### [Required work]
Lines with the word "IMenuBar": copy all of them from the entries below.

### [Entries supplied]
........

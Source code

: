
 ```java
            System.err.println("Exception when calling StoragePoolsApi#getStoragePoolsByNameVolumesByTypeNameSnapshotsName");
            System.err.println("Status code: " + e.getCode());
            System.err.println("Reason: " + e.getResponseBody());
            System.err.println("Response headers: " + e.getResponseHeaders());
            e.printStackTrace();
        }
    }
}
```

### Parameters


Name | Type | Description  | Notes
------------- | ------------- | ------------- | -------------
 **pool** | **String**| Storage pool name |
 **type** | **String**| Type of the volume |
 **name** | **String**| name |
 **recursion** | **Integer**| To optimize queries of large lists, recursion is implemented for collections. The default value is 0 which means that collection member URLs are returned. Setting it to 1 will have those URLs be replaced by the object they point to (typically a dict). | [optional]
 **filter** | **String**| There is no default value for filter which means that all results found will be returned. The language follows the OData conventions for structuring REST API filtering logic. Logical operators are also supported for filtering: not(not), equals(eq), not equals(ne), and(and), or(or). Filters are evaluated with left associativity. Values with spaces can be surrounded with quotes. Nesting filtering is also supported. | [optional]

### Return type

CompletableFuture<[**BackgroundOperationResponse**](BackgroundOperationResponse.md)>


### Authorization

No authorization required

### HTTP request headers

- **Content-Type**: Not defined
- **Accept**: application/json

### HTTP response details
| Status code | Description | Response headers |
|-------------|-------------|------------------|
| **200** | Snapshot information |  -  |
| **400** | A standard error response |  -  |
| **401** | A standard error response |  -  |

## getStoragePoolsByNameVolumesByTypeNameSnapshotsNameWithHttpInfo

........

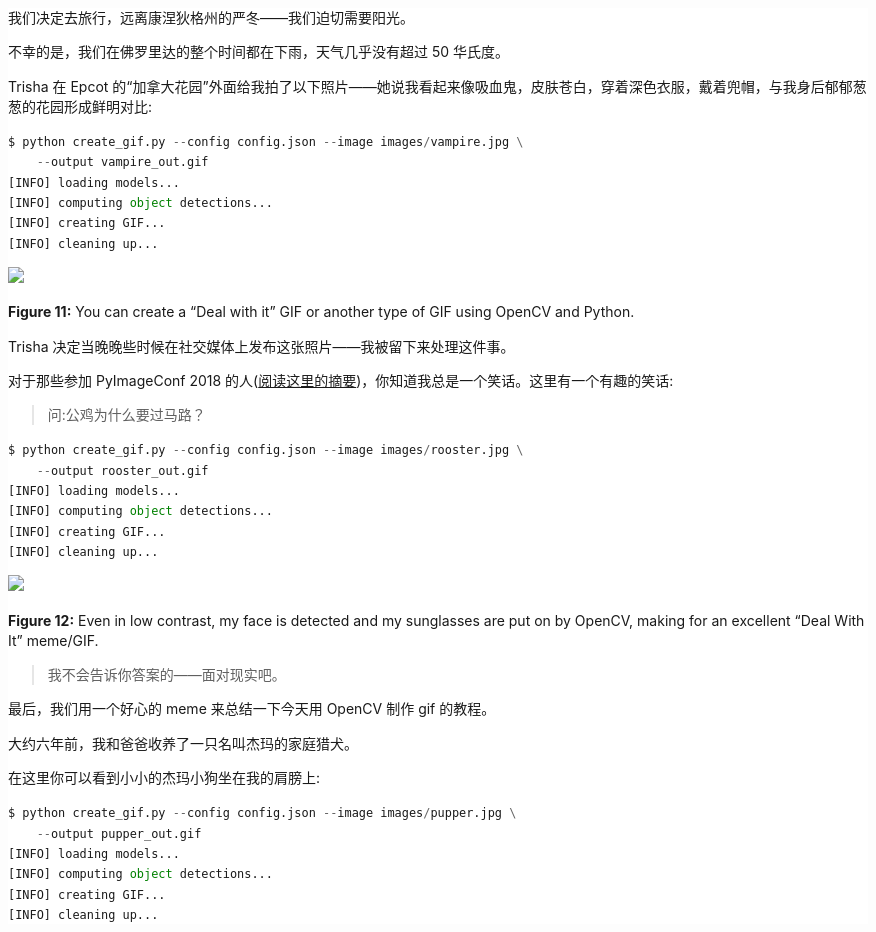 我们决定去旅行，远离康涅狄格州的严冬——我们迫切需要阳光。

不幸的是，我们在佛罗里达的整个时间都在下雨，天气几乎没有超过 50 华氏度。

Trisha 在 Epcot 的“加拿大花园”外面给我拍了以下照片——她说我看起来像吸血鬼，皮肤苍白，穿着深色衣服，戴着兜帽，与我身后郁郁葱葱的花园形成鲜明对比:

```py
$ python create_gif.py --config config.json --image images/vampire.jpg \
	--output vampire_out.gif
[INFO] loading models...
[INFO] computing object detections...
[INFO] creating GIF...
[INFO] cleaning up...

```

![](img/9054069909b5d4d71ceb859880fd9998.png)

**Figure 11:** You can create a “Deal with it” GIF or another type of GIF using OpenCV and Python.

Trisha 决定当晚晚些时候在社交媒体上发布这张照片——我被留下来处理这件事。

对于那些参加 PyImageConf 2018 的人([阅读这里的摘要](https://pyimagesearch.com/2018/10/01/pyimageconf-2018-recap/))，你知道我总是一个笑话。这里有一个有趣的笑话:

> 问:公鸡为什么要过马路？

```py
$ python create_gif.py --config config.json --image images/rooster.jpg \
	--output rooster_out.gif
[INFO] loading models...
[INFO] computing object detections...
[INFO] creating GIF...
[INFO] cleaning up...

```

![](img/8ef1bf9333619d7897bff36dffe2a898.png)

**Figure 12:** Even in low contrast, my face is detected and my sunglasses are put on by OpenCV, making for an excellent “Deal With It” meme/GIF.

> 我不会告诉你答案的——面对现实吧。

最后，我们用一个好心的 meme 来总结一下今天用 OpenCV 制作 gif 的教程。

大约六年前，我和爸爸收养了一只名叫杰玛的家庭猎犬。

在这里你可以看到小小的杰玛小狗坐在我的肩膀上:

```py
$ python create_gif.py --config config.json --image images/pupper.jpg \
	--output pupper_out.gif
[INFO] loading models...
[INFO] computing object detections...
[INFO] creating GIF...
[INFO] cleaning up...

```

........

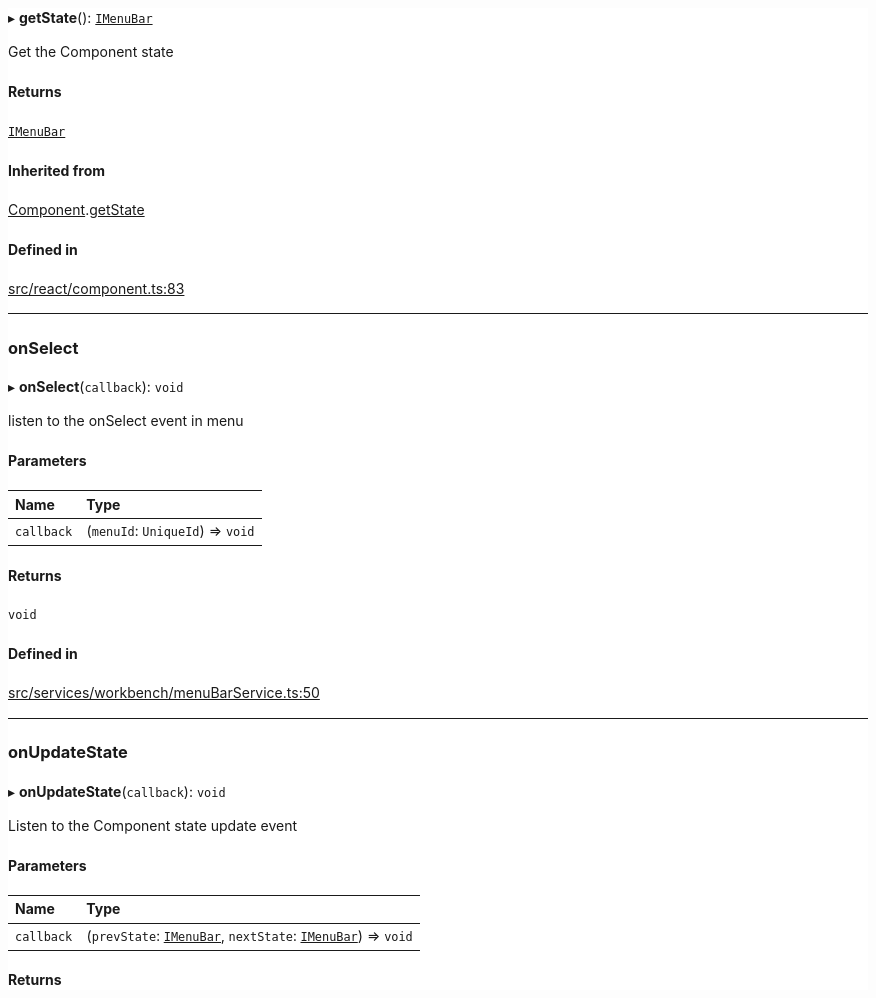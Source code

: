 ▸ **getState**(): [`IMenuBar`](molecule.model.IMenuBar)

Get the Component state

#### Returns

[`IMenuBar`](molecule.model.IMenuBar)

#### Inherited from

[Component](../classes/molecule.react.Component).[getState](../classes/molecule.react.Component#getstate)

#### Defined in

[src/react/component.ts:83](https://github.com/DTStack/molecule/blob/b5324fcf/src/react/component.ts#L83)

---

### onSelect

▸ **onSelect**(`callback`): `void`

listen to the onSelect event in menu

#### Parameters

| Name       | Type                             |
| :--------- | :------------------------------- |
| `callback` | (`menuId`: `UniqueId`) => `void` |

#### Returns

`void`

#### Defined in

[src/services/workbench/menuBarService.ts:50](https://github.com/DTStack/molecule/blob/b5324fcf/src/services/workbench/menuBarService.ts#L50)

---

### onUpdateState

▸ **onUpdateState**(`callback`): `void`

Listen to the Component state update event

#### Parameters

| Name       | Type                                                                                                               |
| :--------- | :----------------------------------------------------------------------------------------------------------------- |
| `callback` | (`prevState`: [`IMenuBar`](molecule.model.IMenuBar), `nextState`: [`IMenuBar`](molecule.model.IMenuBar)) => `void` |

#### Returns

........

### [Task answer]
: ▸ **getState**(): [`IMenuBar`](molecule.model.IMenuBar)
[`IMenuBar`](molecule.model.IMenuBar)
| `callback` | (`prevState`: [`IMenuBar`](molecule.model.IMenuBar), `nextState`: [`IMenuBar`](molecule.model.IMenuBar)) => `void` |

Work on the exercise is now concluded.